A2 now expects 2021 full year revenue to be between $1.2 billion to $1.25 billion, and slashed earnings margins as they were forced to limit sales and write off excess inventory (~$100m of stock) due to challenging market conditions, and unfavourable macro conditions including a significant decline in birth rates (-15% last year). While brand strength remains supportive, it appears conditions are more likely to remain challenging over the near-term, before any turn around and even when growth returns it is anticipated to be at a much more subdued level.
Assuming a modest and slow turn around we believe A2 milk is fairly priced at the current juncture, given A2 milk is still profitable and continues to hold excess cash reserves we see no reason for existing shareholders to panic sell. In saying that, we would not BUY this current dip either and prefer to buy once we see a turnaround in macro conditions.
We believe there is room for more selling pressure over the next few days, especially as the MSCI index calculation announcement is due out tomorrow (in the worst case scenario A2 is removed form the index, which would see forced selling of shares from index tracking funds).
On balance, and after much consideration, we are downgrading our rating on A2 Milk to a HOLD, with a view to re-instate a BUY recommendation when we see signs of positive news.

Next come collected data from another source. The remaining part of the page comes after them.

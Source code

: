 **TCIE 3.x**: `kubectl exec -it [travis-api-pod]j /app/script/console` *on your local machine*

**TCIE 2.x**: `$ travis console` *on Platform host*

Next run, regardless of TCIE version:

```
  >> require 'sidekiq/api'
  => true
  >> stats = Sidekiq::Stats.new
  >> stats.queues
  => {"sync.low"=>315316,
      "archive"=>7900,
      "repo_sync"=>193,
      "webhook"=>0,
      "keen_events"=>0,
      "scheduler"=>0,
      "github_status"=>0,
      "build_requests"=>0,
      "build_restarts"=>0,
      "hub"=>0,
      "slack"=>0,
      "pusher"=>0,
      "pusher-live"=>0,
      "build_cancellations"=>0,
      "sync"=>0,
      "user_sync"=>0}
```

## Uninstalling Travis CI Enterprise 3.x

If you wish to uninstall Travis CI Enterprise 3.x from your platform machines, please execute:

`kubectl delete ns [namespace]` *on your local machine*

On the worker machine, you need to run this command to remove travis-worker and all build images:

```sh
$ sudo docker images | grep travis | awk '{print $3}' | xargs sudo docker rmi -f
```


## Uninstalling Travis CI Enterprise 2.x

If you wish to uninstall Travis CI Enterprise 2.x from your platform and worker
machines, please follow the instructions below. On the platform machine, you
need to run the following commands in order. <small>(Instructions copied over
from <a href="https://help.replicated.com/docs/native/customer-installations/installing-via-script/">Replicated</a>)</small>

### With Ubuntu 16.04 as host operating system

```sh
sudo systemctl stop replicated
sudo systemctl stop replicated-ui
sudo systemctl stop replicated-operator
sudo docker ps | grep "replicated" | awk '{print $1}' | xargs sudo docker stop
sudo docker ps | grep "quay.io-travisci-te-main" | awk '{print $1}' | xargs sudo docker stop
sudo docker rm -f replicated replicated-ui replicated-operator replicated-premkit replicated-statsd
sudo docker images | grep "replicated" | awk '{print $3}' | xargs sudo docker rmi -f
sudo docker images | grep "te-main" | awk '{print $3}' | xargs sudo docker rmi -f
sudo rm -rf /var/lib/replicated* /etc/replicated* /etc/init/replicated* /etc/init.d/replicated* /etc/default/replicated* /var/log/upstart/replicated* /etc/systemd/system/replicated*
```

Australia & New Zealand Market Movers
The Australian market (ASX 200 index +1.3%) rose strongly as economic data points to the Australian economy is making a V shaped recovery.
A rally in commodity prices helped benefit major miners and energy stocks, Fortescue Metals (+7.9%), Rio Tinto (+4.6%) and BHP (+3.1%), iron ore prices surging higher amid stock piling by Chinese buyers. Most of the major banks also traded higher following their solid results last week as the Aussie economy recovers with the nature of their business able to handle any potential increase in interest rates and CBA hitting multi-year highs after announcing a new tech partnership.

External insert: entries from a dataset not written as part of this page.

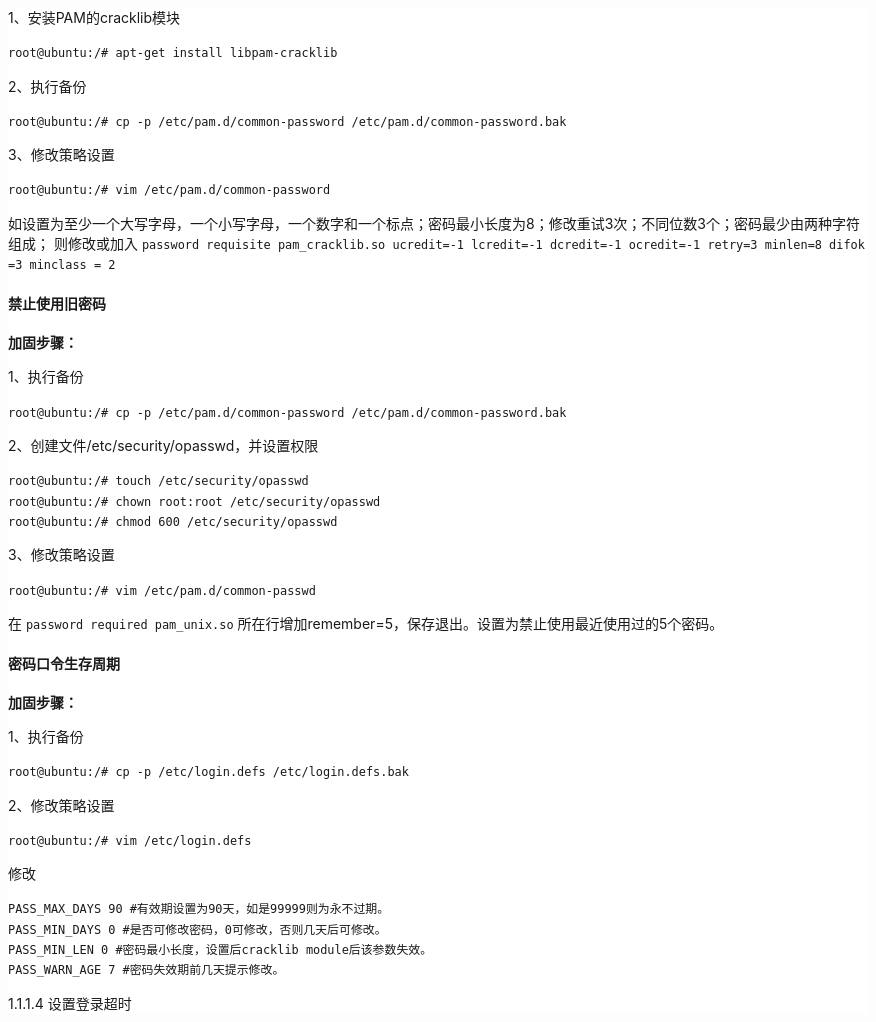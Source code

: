 1、安装PAM的cracklib模块
```
root@ubuntu:/# apt-get install libpam-cracklib
```
2、执行备份
```
root@ubuntu:/# cp -p /etc/pam.d/common-password /etc/pam.d/common-password.bak
```
3、修改策略设置
```
root@ubuntu:/# vim /etc/pam.d/common-password
```
如设置为至少一个大写字母，一个小写字母，一个数字和一个标点；密码最小长度为8；修改重试3次；不同位数3个；密码最少由两种字符组成；
则修改或加入 ` password requisite pam_cracklib.so ucredit=-1 lcredit=-1 dcredit=-1 ocredit=-1 retry=3 minlen=8 difok=3 minclass = 2 ` 

#### 禁止使用旧密码

**加固步骤：**

1、执行备份
```
root@ubuntu:/# cp -p /etc/pam.d/common-password /etc/pam.d/common-password.bak
```
2、创建文件/etc/security/opasswd，并设置权限
```
root@ubuntu:/# touch /etc/security/opasswd
root@ubuntu:/# chown root:root /etc/security/opasswd
root@ubuntu:/# chmod 600 /etc/security/opasswd
```
3、修改策略设置
```
root@ubuntu:/# vim /etc/pam.d/common-passwd
```
在 ` password required pam_unix.so ` 所在行增加remember=5，保存退出。设置为禁止使用最近使用过的5个密码。

#### 密码口令生存周期

**加固步骤：**

1、执行备份
```
root@ubuntu:/# cp -p /etc/login.defs /etc/login.defs.bak
```
2、修改策略设置
```
root@ubuntu:/# vim /etc/login.defs
```
修改
```
PASS_MAX_DAYS 90 #有效期设置为90天，如是99999则为永不过期。
PASS_MIN_DAYS 0 #是否可修改密码，0可修改，否则几天后可修改。
PASS_MIN_LEN 0 #密码最小长度，设置后cracklib module后该参数失效。
PASS_WARN_AGE 7 #密码失效期前几天提示修改。
```
1.1.1.4	设置登录超时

Crown shares rose +7.25% after announcing it received two more takeover bids, Blackstone increasing its initial bid by $0.50 per share to $12.35 per share, and Star Entertainment made a cash offer of $12.50 per share or an exchange of 2.68 Star entertainment shares for 1 crown share, which implies a value of $14 per share.

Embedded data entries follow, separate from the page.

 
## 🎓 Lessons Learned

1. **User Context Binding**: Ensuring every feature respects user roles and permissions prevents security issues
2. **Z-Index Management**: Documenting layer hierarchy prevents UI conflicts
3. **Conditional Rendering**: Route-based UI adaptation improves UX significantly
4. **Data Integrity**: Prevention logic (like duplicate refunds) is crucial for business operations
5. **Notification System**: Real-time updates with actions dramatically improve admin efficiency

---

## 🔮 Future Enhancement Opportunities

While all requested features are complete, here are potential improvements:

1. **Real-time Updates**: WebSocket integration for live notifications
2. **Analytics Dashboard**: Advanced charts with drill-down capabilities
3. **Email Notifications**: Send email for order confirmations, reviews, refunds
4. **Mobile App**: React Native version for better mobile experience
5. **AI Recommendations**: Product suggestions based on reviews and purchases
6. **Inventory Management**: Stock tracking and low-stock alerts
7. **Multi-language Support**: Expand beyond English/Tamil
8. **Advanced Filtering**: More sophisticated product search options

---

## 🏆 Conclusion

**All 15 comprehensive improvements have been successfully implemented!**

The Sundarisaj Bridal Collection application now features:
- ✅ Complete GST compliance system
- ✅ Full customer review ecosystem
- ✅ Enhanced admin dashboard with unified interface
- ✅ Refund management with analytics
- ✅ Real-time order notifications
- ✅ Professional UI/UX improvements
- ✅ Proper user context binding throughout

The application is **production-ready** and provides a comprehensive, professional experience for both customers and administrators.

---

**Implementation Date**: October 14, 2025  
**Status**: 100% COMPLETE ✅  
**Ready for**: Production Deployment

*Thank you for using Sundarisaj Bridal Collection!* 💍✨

New Zealand’s main share index fell (NZX 50 index -0.6%) weighed down by A2 Milk's earnings downgrade which dragged down its supplier Synlait (-5.9%), as well as Fonterra being down another -4.7% following its potential capital structure changes.
Heartland group rose +1.6% after upgrading its earnings guidance by +2% as economic conditions improve and on the back of modest receivable loan growth.
3 Things Markets will be Watching this Week
- COVID, lockdown, and vaccine related news-flow globally continues to dominate headlines.
- Economic data highlights this week include inflation prints in the US and China along with the latest retail sales data in the US.
- Closer to home, retail sales in Australia are due on Monday while a number of earnings reports will be released including Pendal, AusNet, CSR, Pushpay, Graincorp, Xero, Orica, Goodman Property and Tilt Renewables. CBA will round out the bank reporting season with its Q3 update while Meridian Energy will host an Investor Day on Tuesday.